Now that the Mormon Mr Romney has picked the Roman Catholic Mr Ryan as his vice-presidential running mate, I have some serious questions. I see a new Catholic political dilemma; and I have serious questions about what it means to be “pro-life.”
I clearly remember this past April, when our USCCB sent a blistering message to the House Ways and Means Committee. Our US bishops insisted that any federal budget must be judged by the way it protects the “least of these.” I remember the words of Bishop Stephen Blaire of Stockton, Calif., the chairman of the USCCB’s Committee on Domestic Justice, Peace and Human Development, when he stressed that “The House-passed budget resolution fails to meet these moral criteria.”
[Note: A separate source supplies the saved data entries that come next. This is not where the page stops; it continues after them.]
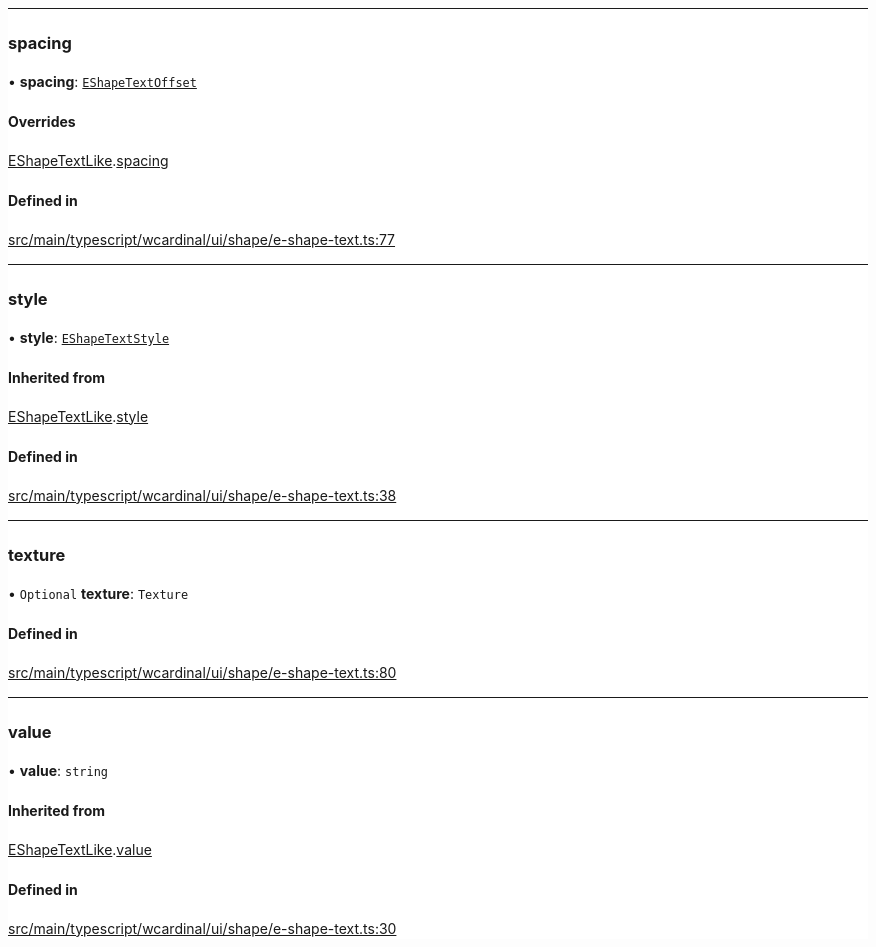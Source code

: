 ___

### spacing

• **spacing**: [`EShapeTextOffset`](EShapeTextOffset.md)

#### Overrides

[EShapeTextLike](EShapeTextLike.md).[spacing](EShapeTextLike.md#spacing)

#### Defined in

[src/main/typescript/wcardinal/ui/shape/e-shape-text.ts:77](https://github.com/winter-cardinal/winter-cardinal-ui/blob/v0.154.0/src/main/typescript/wcardinal/ui/shape/e-shape-text.ts#L77)

___

### style

• **style**: [`EShapeTextStyle`](../index.md#eshapetextstyle)

#### Inherited from

[EShapeTextLike](EShapeTextLike.md).[style](EShapeTextLike.md#style)

#### Defined in

[src/main/typescript/wcardinal/ui/shape/e-shape-text.ts:38](https://github.com/winter-cardinal/winter-cardinal-ui/blob/v0.154.0/src/main/typescript/wcardinal/ui/shape/e-shape-text.ts#L38)

___

### texture

• `Optional` **texture**: `Texture`

#### Defined in

[src/main/typescript/wcardinal/ui/shape/e-shape-text.ts:80](https://github.com/winter-cardinal/winter-cardinal-ui/blob/v0.154.0/src/main/typescript/wcardinal/ui/shape/e-shape-text.ts#L80)

___

### value

• **value**: `string`

#### Inherited from

[EShapeTextLike](EShapeTextLike.md).[value](EShapeTextLike.md#value)

#### Defined in

[src/main/typescript/wcardinal/ui/shape/e-shape-text.ts:30](https://github.com/winter-cardinal/winter-cardinal-ui/blob/v0.154.0/src/main/typescript/wcardinal/ui/shape/e-shape-text.ts#L30)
The architect of the federal budget that our Catholic Bishops deemed immoral was of course Rep. Paul Ryan, a Catholic, who has now joined Mitt Romney as his running mate on the GOP ticket.
Catholic voters will now have a choice in the November 2012 presidential election that highlights contemporary Catholic tensions and ethical priorities.
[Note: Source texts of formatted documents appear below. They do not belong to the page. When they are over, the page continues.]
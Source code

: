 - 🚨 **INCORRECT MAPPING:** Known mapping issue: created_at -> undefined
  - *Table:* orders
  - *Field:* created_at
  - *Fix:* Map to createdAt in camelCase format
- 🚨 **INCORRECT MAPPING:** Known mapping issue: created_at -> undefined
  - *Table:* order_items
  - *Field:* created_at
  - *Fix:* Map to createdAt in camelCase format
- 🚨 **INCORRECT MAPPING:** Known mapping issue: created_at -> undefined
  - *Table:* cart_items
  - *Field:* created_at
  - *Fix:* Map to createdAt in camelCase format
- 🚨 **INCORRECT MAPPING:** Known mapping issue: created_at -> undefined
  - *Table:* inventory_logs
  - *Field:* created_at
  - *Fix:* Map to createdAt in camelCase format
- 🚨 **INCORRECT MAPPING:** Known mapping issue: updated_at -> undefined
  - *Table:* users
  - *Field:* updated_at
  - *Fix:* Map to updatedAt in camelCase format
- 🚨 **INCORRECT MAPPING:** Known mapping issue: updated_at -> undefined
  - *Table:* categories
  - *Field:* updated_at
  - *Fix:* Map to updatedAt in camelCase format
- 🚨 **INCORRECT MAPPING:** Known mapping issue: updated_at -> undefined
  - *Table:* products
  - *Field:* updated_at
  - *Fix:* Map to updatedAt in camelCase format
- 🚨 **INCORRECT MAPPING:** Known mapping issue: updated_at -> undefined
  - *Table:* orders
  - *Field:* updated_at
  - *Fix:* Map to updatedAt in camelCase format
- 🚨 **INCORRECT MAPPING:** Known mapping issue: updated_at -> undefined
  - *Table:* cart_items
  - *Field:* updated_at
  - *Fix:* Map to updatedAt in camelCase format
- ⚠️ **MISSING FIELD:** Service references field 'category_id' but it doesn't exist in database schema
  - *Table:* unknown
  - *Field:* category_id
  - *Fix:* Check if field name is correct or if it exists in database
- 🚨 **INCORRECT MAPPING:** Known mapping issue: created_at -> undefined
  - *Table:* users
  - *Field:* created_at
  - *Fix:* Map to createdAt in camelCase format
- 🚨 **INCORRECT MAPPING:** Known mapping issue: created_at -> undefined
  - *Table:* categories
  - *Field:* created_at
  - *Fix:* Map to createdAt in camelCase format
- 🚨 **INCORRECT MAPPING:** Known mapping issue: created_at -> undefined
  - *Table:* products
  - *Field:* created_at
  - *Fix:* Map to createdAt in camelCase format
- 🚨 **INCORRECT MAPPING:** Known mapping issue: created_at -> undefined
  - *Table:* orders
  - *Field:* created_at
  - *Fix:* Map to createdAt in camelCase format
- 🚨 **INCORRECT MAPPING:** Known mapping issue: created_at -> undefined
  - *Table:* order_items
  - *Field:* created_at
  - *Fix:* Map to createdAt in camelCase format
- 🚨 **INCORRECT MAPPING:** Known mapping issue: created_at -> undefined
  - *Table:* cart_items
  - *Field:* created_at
Tensions and ethical priorities are of course an essential part of our Catholic life.
LCWR, as of last Friday, August 11th, has formally rejected the Vatican takeover of its organization. The sisters have been accused of emphasizing work with the poor and not focusing enough on issues such as abortion and gay marriage. It is a question, once again, about our broad-based catholic (meaning universal) CATHOLIC perspective on human life.
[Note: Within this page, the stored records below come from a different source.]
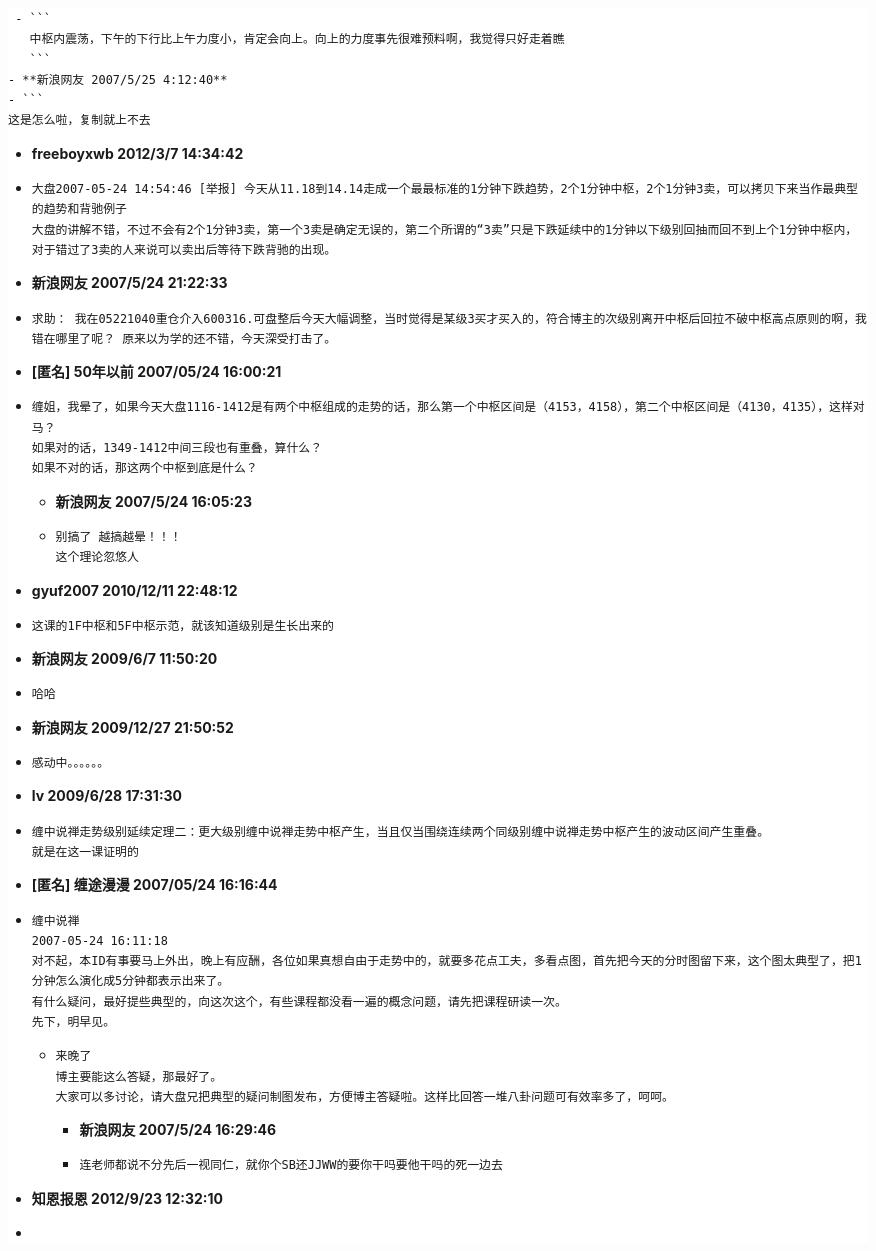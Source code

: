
   ```
   - ```
     中枢内震荡，下午的下行比上午力度小，肯定会向上。向上的力度事先很难预料啊，我觉得只好走着瞧
     ```
- **新浪网友 2007/5/25 4:12:40**
- ```
  这是怎么啦，复制就上不去
  ```
- **freeboyxwb 2012/3/7 14:34:42**
- ```
  大盘2007-05-24 14:54:46 [举报] 今天从11.18到14.14走成一个最最标准的1分钟下跌趋势，2个1分钟中枢，2个1分钟3卖，可以拷贝下来当作最典型的趋势和背驰例子
  大盘的讲解不错，不过不会有2个1分钟3卖，第一个3卖是确定无误的，第二个所谓的“3卖”只是下跌延续中的1分钟以下级别回抽而回不到上个1分钟中枢内，对于错过了3卖的人来说可以卖出后等待下跌背驰的出现。
  ```
- **新浪网友 2007/5/24 21:22:33**
- ```
  求助： 我在05221040重仓介入600316.可盘整后今天大幅调整，当时觉得是某级3买才买入的，符合博主的次级别离开中枢后回拉不破中枢高点原则的啊，我错在哪里了呢？ 原来以为学的还不错，今天深受打击了。
  ```
- **[匿名] 50年以前  2007/05/24 16:00:21**
- ```
  缠姐，我晕了，如果今天大盘1116-1412是有两个中枢组成的走势的话，那么第一个中枢区间是（4153，4158），第二个中枢区间是（4130，4135），这样对马？
  如果对的话，1349-1412中间三段也有重叠，算什么？
  如果不对的话，那这两个中枢到底是什么？ 
  ```
   - **新浪网友 2007/5/24 16:05:23**
   - ```
     别搞了 越搞越晕！！！
     这个理论忽悠人
     ```
- **gyuf2007 2010/12/11 22:48:12**
- ```
  这课的1F中枢和5F中枢示范，就该知道级别是生长出来的
  ```
- **新浪网友 2009/6/7 11:50:20**
- ```
  哈哈
  ```
- **新浪网友 2009/12/27 21:50:52**
- ```
  感动中。。。。。。
  ```
- **lv 2009/6/28 17:31:30**
- ```
  缠中说禅走势级别延续定理二：更大级别缠中说禅走势中枢产生，当且仅当围绕连续两个同级别缠中说禅走势中枢产生的波动区间产生重叠。
  就是在这一课证明的
  ```
- **[匿名] 缠途漫漫  2007/05/24 16:16:44**
- ```
  缠中说禅 
  2007-05-24 16:11:18 
  对不起，本ID有事要马上外出，晚上有应酬，各位如果真想自由于走势中的，就要多花点工夫，多看点图，首先把今天的分时图留下来，这个图太典型了，把1分钟怎么演化成5分钟都表示出来了。
  有什么疑问，最好提些典型的，向这次这个，有些课程都没看一遍的概念问题，请先把课程研读一次。
  先下，明早见。 
  ```
   - ```
     来晚了
     博主要能这么答疑，那最好了。
     大家可以多讨论，请大盘兄把典型的疑问制图发布，方便博主答疑啦。这样比回答一堆八卦问题可有效率多了，呵呵。 
     ```
      - **新浪网友 2007/5/24 16:29:46**
      - ```
        连老师都说不分先后一视同仁，就你个SB还JJWW的要你干吗要他干吗的死一边去
        ```
- **知恩报恩 2012/9/23 12:32:10**
- ```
LCWR Sister Simone Campbell, who participated in “Nuns On A Bus” tour during which she and other sisters traveled to nine states protesting the budget proposal of Rep. Paul Ryan, has continually reiterated that Ryan’s budget “rejects church teaching about solidarity, inequality, the choice for the poor, and the common good. That’s wrong.”
At the end of April 2012, Representative Ryan was invited to speak at the Jesuit affiliated Georgetown University. Before he arrived, Ryan was sent a letter signed by more than ninety members of the Georgetown faculty. In that letter, the vice presidential candidate was again taken to task. “Your budget appears to reflect the values of your favorite philosopher, Ayn Rand, rather than the Gospel of Jesus Christ,” the letter emphasized. “Her call to selfishness and her antagonism toward religion are antithetical to the Gospel values of compassion and love.”
So now we have much food for Catholic thought over the next three months. And…..ironically or not…..both the current vice-president and the recent vice-presidential addition to the Republican ticket are Catholics from heavily Catholic states.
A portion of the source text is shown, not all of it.